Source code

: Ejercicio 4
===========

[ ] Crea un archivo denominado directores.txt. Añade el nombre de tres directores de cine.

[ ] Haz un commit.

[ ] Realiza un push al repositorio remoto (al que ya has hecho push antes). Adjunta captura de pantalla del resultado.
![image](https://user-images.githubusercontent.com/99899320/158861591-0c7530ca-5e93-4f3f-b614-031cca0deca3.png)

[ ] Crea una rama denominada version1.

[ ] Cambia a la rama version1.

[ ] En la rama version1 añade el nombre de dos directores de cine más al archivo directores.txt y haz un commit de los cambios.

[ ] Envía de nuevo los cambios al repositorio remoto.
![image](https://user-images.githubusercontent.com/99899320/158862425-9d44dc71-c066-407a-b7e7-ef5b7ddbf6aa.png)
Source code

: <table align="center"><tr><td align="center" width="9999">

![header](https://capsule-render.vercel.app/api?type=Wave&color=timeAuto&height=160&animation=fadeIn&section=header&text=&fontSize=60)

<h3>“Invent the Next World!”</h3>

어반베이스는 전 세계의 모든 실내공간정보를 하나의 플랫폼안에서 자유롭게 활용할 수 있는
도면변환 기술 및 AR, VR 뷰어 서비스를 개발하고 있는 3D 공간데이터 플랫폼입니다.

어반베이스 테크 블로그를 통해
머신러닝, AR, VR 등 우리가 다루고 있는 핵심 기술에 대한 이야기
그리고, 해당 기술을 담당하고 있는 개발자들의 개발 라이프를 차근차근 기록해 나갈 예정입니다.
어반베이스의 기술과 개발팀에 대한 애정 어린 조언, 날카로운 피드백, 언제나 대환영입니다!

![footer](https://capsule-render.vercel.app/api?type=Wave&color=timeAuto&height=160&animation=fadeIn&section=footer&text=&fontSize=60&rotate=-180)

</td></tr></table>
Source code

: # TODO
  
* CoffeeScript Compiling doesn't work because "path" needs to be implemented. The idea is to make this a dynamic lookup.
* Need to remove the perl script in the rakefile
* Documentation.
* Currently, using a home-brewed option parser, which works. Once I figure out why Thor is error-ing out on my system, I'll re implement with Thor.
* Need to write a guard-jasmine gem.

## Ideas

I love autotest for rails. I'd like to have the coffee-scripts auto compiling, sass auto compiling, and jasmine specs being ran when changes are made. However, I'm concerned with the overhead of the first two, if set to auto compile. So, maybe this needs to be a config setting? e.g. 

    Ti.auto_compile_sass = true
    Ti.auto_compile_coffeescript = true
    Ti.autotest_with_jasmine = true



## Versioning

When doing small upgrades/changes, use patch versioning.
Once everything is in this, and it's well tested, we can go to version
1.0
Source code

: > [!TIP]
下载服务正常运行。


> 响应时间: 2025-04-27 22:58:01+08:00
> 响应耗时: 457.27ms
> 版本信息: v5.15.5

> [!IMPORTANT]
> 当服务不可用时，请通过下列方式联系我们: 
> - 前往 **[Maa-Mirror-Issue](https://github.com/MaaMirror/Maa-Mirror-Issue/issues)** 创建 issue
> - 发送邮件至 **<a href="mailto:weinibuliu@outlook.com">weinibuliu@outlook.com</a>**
+ + + + +
PROBLEM DESCRIPTION>
The answer should consist only of the lines from the line containing "</td></tr></table>" through the final line of the listing above, reproduced exactly.

WRITTEN REPLY>
</td></tr></table>
Source code

: # TODO
  
* CoffeeScript Compiling doesn't work because "path" needs to be implemented. The idea is to make this a dynamic lookup.
* Need to remove the perl script in the rakefile
* Documentation.
* Currently, using a home-brewed option parser, which works. Once I figure out why Thor is error-ing out on my system, I'll re implement with Thor.
* Need to write a guard-jasmine gem.

## Ideas

I love autotest for rails. I'd like to have the coffee-scripts auto compiling, sass auto compiling, and jasmine specs being ran when changes are made. However, I'm concerned with the overhead of the first two, if set to auto compile. So, maybe this needs to be a config setting? e.g. 

    Ti.auto_compile_sass = true
    Ti.auto_compile_coffeescript = true
    Ti.autotest_with_jasmine = true



## Versioning

When doing small upgrades/changes, use patch versioning.
Once everything is in this, and it's well tested, we can go to version
1.0
Source code

: > [!TIP]
下载服务正常运行。


> 响应时间: 2025-04-27 22:58:01+08:00
> 响应耗时: 457.27ms
> 版本信息: v5.15.5

> [!IMPORTANT]
> 当服务不可用时，请通过下列方式联系我们: 
> - 前往 **[Maa-Mirror-Issue](https://github.com/MaaMirror/Maa-Mirror-Issue/issues)** 创建 issue
> - 发送邮件至 **<a href="mailto:weinibuliu@outlook.com">weinibuliu@outlook.com</a>**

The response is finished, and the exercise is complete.